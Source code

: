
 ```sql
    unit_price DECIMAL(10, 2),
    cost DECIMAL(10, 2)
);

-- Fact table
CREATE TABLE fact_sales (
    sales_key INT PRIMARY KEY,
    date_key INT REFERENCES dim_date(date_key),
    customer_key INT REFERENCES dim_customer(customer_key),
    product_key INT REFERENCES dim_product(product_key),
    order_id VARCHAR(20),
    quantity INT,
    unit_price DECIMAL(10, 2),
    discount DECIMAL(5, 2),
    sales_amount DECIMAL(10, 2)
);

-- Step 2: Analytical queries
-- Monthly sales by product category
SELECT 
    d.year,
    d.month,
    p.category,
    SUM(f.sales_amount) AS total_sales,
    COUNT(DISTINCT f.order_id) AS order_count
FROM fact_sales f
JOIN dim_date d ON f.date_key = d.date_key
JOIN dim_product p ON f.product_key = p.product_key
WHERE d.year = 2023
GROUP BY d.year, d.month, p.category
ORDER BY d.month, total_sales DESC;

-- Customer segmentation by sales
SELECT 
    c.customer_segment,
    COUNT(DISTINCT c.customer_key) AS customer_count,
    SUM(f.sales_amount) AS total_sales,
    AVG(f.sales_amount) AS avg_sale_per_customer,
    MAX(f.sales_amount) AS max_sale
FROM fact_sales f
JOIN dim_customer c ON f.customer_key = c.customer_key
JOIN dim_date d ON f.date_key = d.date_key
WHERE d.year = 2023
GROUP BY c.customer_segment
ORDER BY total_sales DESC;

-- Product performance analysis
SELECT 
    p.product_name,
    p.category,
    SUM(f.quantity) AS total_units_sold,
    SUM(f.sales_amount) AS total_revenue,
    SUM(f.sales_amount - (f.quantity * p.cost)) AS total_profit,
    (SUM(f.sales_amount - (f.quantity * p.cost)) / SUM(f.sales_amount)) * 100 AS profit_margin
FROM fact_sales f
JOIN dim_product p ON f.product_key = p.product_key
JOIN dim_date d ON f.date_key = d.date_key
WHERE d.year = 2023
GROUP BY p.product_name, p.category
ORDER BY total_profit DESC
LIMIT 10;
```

□ □ □ □

**What you need to do**. Return a copy of each line in the records above that has "REFERENCES" in it.

**Exercise output**.
    date_key INT REFERENCES dim_date(date_key),
    customer_key INT REFERENCES dim_customer(customer_key),
    product_key INT REFERENCES dim_product(product_key),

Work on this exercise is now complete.